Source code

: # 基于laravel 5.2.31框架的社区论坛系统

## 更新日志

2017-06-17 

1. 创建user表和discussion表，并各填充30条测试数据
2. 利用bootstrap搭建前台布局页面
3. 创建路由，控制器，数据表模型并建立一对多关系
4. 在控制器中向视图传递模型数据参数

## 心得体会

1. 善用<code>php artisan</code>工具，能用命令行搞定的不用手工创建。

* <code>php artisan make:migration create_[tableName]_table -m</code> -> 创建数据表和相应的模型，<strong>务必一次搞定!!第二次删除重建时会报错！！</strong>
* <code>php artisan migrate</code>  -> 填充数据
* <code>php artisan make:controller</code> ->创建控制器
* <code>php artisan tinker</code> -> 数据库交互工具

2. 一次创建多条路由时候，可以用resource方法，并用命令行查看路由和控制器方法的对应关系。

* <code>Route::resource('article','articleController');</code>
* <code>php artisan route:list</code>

* **What to work on**
For this exercise, set down the entire listing above exactly as given.

* **Written answer**
Source code

: # 基于laravel 5.2.31框架的社区论坛系统

## 更新日志

2017-06-17 

1. 创建user表和discussion表，并各填充30条测试数据
2. 利用bootstrap搭建前台布局页面
3. 创建路由，控制器，数据表模型并建立一对多关系
4. 在控制器中向视图传递模型数据参数

## 心得体会

1. 善用<code>php artisan</code>工具，能用命令行搞定的不用手工创建。

* <code>php artisan make:migration create_[tableName]_table -m</code> -> 创建数据表和相应的模型，<strong>务必一次搞定!!第二次删除重建时会报错！！</strong>
* <code>php artisan migrate</code>  -> 填充数据
* <code>php artisan make:controller</code> ->创建控制器
* <code>php artisan tinker</code> -> 数据库交互工具

2. 一次创建多条路由时候，可以用resource方法，并用命令行查看路由和控制器方法的对应关系。

* <code>Route::resource('article','articleController');</code>
* <code>php artisan route:list</code>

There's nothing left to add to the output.